◆ Instructions to follow
Beneath this task is a listing; tally its lines that contain "todas" and give only the total.
::::
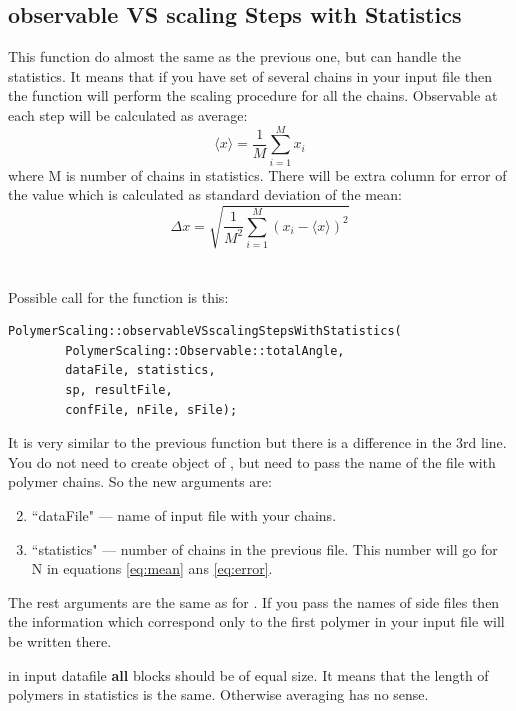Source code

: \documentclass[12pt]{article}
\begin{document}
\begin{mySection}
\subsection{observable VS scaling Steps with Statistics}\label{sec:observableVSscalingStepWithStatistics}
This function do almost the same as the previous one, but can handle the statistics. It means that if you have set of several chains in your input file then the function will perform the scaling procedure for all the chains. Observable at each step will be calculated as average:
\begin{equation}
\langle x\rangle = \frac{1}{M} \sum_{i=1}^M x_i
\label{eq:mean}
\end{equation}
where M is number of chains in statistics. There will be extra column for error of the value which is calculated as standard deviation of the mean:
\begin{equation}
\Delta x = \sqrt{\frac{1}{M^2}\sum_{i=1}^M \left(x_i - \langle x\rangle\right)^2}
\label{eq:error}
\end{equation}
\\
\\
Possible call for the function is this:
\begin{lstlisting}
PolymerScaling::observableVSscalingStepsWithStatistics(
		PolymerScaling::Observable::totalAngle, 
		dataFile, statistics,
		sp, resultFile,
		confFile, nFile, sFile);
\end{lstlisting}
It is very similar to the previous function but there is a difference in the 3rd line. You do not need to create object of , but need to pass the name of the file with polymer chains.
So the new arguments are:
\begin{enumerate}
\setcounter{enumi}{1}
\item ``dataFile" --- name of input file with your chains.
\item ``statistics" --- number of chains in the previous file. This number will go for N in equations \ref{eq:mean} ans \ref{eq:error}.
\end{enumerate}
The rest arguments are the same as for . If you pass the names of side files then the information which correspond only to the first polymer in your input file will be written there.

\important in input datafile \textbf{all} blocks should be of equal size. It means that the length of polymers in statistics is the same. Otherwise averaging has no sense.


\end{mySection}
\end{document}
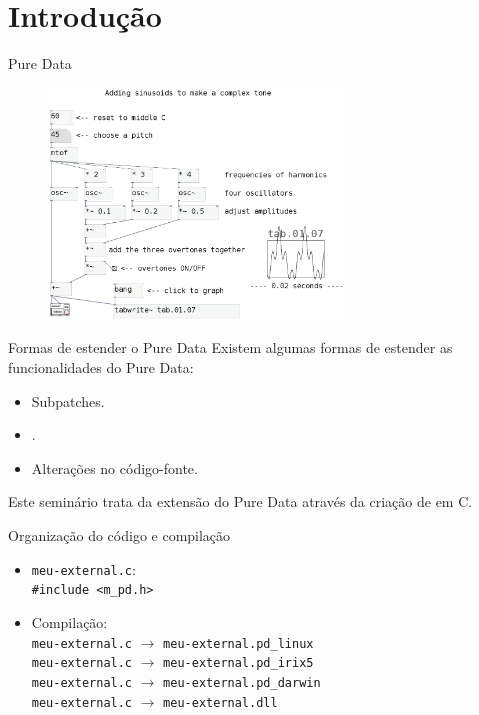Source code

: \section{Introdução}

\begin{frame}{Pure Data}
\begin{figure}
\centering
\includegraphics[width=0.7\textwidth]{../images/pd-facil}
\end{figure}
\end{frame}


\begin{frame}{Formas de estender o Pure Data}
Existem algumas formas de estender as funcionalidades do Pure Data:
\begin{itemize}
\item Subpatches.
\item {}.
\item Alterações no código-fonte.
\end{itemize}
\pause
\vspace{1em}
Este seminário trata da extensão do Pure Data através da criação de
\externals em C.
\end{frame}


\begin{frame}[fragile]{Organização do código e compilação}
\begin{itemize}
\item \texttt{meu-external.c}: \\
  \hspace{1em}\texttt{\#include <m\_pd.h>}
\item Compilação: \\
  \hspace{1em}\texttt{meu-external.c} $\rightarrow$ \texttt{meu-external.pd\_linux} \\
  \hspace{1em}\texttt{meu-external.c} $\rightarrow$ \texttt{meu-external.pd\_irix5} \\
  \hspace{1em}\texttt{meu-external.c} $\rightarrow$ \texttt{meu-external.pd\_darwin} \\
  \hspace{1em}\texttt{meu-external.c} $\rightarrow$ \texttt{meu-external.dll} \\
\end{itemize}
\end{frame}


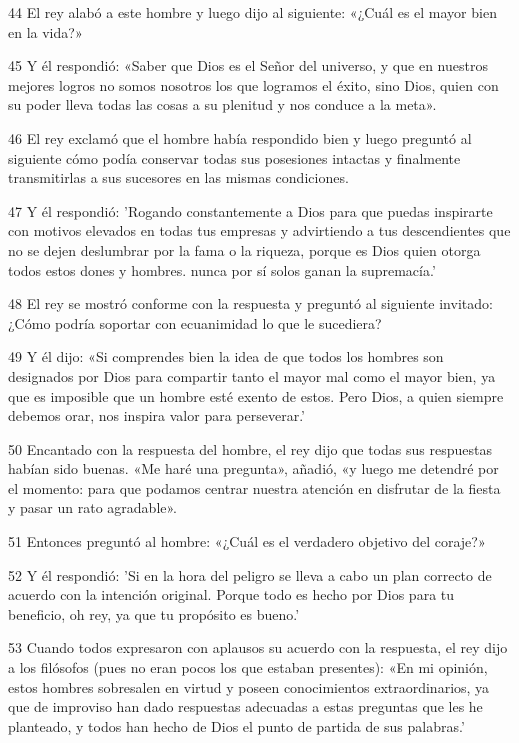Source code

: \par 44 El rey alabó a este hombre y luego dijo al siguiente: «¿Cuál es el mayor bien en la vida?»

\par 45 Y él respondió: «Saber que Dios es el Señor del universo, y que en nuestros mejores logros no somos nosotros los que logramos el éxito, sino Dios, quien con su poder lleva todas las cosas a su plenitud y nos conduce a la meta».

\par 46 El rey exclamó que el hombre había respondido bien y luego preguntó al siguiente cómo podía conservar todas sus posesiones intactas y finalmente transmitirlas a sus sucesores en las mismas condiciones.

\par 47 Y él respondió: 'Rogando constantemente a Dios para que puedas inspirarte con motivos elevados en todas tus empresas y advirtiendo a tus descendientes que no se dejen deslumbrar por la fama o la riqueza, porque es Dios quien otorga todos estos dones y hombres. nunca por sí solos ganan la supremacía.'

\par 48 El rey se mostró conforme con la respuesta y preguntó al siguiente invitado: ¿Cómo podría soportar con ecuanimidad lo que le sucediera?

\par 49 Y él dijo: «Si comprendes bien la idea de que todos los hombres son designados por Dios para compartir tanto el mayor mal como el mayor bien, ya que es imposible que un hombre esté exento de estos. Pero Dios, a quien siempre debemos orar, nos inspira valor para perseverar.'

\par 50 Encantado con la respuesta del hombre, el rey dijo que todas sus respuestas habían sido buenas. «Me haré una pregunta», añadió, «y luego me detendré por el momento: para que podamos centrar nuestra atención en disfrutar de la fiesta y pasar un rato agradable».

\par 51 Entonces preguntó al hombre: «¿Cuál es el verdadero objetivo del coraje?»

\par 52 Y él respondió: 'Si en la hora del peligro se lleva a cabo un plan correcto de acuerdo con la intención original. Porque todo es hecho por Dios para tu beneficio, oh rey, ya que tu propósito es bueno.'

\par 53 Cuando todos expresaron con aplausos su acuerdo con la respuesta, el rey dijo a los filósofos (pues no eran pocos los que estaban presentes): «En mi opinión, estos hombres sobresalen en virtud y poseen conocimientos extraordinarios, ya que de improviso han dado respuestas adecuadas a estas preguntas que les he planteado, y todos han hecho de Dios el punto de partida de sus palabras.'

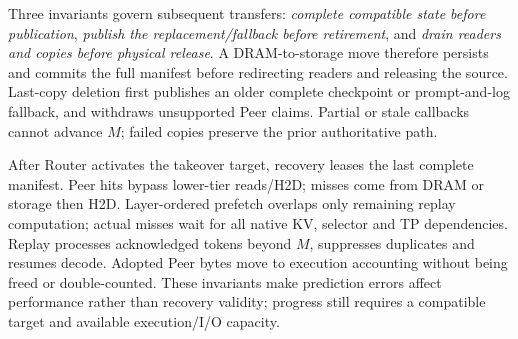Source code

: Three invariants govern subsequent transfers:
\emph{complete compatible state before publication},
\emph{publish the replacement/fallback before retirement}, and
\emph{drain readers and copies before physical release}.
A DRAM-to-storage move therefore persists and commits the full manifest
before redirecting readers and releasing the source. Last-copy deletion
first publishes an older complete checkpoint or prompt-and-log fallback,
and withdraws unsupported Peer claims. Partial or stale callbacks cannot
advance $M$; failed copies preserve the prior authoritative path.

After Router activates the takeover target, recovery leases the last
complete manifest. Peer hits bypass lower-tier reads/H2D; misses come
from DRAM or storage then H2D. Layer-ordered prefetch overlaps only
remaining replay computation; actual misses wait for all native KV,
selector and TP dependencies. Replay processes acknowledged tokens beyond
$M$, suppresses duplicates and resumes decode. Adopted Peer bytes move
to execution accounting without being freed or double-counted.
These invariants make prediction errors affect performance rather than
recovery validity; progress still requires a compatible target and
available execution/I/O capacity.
::::
◆ Written answer
4